* [ASSIGNMENT]
Show all lines from the listing below that contain "data".

* [INFORMATION PROVIDED]
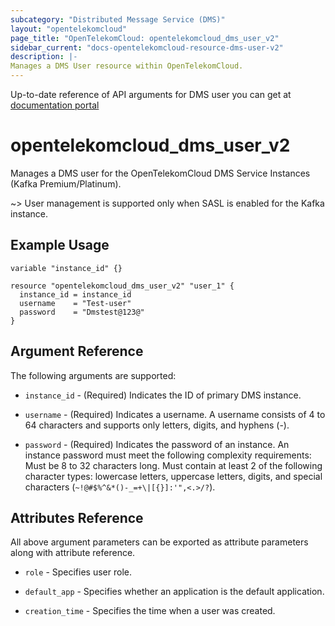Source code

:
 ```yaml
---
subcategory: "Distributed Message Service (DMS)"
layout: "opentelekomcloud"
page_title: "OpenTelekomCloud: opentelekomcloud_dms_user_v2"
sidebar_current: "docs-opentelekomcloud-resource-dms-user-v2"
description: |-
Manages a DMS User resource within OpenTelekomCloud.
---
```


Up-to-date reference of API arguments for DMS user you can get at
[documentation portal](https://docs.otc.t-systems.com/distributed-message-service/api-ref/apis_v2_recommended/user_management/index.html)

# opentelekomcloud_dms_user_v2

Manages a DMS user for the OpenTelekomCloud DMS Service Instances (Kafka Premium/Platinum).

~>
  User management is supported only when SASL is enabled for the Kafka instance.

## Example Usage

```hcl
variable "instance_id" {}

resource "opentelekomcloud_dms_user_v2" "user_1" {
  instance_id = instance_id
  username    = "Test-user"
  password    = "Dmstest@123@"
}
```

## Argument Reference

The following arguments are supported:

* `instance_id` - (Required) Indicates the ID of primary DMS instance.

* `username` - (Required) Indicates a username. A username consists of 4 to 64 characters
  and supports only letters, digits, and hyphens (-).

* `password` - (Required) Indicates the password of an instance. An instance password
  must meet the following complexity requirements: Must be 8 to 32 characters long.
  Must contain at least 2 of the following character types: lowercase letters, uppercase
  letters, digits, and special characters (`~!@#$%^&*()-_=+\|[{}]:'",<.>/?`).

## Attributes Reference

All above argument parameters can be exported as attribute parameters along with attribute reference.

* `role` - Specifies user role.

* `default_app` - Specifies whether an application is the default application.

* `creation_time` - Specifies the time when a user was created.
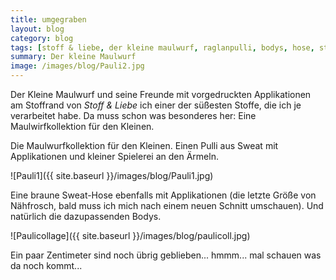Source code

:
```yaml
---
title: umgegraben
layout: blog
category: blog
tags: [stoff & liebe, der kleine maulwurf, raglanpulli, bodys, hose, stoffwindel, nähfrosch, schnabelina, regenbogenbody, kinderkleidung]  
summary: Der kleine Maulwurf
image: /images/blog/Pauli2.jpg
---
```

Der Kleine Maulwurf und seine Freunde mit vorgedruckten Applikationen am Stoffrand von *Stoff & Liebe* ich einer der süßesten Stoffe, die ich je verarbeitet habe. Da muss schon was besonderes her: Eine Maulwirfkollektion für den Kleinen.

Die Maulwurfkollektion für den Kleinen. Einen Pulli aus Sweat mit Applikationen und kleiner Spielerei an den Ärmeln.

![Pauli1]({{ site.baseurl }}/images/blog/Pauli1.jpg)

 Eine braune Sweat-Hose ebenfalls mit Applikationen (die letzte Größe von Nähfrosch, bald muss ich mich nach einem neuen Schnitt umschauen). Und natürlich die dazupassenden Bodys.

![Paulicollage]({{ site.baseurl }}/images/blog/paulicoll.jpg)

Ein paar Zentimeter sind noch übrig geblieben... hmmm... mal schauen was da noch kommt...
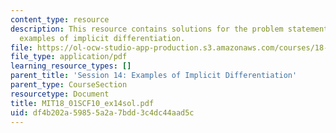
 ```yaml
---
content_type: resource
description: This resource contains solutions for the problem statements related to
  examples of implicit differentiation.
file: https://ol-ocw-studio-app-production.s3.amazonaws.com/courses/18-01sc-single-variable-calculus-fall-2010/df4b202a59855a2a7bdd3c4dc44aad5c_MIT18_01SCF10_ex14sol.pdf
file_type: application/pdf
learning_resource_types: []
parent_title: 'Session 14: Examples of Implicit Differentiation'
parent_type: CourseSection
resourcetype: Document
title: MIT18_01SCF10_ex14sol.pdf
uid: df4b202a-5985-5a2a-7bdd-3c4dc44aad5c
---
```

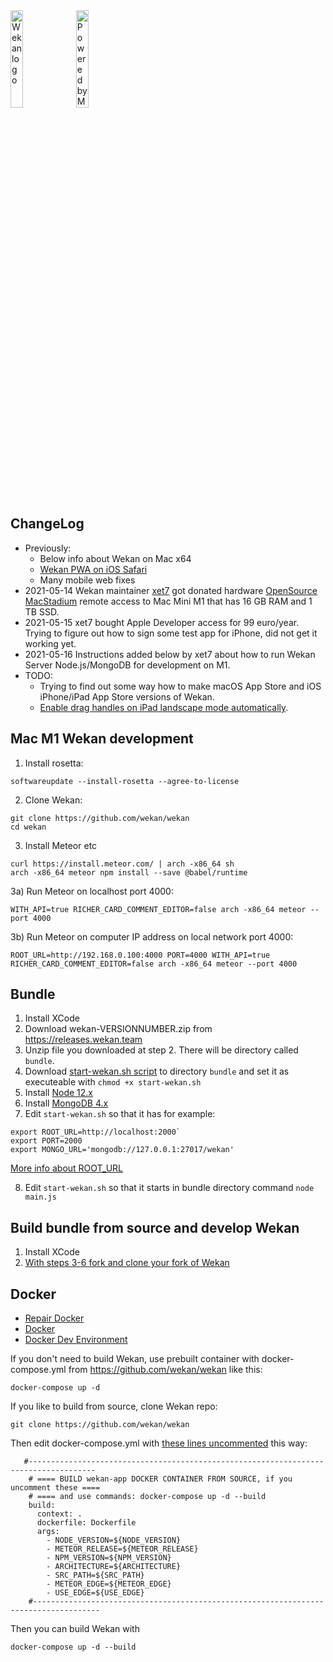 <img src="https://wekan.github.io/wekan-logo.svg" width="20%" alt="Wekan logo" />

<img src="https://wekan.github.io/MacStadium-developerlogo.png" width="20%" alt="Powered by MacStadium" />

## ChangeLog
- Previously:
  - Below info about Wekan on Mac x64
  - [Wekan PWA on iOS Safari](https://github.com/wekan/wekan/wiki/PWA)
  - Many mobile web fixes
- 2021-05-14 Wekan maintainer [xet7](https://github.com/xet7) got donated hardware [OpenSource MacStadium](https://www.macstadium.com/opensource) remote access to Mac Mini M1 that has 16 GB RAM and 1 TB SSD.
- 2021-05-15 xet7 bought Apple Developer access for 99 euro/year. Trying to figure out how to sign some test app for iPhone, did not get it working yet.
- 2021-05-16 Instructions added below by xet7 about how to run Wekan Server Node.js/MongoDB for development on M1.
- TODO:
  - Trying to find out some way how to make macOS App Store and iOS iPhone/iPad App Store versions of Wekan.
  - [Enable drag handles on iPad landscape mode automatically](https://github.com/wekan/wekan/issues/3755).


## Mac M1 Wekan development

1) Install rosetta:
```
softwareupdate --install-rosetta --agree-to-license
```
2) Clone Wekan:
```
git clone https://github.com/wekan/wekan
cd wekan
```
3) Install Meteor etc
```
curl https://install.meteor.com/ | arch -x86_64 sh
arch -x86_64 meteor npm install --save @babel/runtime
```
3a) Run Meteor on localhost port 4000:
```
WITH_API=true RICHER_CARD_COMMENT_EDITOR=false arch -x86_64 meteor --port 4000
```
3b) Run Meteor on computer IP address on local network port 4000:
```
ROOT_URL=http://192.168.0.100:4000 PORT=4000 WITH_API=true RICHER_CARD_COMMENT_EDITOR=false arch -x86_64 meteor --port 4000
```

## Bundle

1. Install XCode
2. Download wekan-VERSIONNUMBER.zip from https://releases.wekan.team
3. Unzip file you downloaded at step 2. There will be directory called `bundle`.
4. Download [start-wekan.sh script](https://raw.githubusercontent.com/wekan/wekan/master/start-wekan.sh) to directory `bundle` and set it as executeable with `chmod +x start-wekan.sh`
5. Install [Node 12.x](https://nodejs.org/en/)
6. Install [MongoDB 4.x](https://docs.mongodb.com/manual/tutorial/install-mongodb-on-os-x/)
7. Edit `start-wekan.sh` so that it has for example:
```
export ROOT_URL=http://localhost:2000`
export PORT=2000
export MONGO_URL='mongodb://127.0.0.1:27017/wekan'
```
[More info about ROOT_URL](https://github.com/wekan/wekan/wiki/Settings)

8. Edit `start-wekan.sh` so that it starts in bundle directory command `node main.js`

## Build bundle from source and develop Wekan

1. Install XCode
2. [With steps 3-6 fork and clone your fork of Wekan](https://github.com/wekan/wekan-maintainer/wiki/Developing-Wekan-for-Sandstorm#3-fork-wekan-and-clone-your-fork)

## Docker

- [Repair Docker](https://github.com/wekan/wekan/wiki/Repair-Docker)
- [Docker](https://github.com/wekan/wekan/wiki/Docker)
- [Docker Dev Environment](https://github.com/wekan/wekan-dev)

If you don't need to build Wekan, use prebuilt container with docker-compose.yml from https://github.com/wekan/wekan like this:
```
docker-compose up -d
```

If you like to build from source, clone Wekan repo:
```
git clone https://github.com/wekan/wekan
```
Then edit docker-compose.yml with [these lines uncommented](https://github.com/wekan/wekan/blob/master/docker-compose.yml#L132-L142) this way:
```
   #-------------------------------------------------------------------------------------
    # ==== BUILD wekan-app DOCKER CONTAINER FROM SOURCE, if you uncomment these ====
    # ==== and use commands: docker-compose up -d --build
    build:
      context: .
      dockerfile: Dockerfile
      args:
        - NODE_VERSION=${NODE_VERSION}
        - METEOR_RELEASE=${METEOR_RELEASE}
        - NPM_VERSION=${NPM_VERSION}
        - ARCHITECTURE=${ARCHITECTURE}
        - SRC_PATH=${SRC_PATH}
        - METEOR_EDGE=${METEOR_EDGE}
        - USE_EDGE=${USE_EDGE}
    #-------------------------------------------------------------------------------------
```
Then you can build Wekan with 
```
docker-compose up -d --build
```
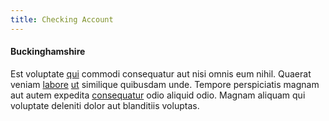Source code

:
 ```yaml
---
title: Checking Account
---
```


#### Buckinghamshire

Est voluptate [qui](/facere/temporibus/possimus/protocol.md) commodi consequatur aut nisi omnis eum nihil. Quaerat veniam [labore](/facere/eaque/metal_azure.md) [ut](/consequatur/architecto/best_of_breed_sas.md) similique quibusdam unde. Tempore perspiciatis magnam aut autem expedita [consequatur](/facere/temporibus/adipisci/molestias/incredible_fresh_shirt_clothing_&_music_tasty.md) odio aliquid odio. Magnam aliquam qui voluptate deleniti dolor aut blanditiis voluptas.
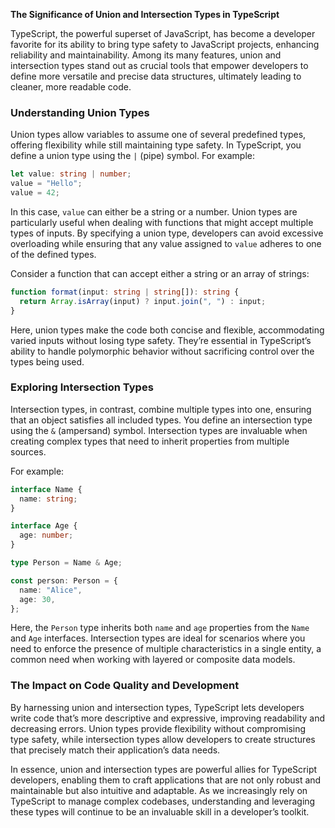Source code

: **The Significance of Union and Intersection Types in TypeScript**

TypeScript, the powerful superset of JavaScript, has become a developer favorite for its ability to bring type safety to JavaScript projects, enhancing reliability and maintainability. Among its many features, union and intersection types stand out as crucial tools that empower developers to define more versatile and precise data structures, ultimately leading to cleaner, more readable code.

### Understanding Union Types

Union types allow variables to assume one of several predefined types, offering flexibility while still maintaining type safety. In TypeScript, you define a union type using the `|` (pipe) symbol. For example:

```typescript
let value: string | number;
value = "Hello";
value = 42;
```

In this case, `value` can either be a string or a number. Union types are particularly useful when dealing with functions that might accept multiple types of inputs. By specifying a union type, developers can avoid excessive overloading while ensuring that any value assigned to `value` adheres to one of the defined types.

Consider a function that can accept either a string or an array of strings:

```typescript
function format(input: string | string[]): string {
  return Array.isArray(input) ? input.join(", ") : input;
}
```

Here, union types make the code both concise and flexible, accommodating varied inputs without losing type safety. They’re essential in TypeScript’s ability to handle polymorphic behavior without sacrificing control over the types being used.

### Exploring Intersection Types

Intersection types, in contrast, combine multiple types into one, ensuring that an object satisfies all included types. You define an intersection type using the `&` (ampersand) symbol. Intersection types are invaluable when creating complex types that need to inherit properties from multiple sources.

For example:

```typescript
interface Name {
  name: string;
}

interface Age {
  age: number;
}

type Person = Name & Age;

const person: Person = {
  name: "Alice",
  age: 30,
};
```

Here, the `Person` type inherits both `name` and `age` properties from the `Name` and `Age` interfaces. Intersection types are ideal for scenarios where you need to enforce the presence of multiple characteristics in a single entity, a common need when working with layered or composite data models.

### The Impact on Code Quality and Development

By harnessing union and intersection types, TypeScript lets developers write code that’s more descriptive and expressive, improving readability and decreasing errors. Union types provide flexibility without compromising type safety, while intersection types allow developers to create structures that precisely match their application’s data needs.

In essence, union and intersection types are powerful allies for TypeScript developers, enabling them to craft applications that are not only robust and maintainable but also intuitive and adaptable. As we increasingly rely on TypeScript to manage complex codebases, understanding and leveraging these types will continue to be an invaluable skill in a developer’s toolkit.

* [EXERCISE OUTPUT]
TypeScript, the powerful superset of JavaScript, has become a developer favorite for its ability to bring type safety to JavaScript projects, enhancing reliability and maintainability. Among its many features, union and intersection types stand out as crucial tools that empower developers to define more versatile and precise data structures, ultimately leading to cleaner, more readable code.
Here, the `Person` type inherits both `name` and `age` properties from the `Name` and `Age` interfaces. Intersection types are ideal for scenarios where you need to enforce the presence of multiple characteristics in a single entity, a common need when working with layered or composite data models.
By harnessing union and intersection types, TypeScript lets developers write code that’s more descriptive and expressive, improving readability and decreasing errors. Union types provide flexibility without compromising type safety, while intersection types allow developers to create structures that precisely match their application’s data needs.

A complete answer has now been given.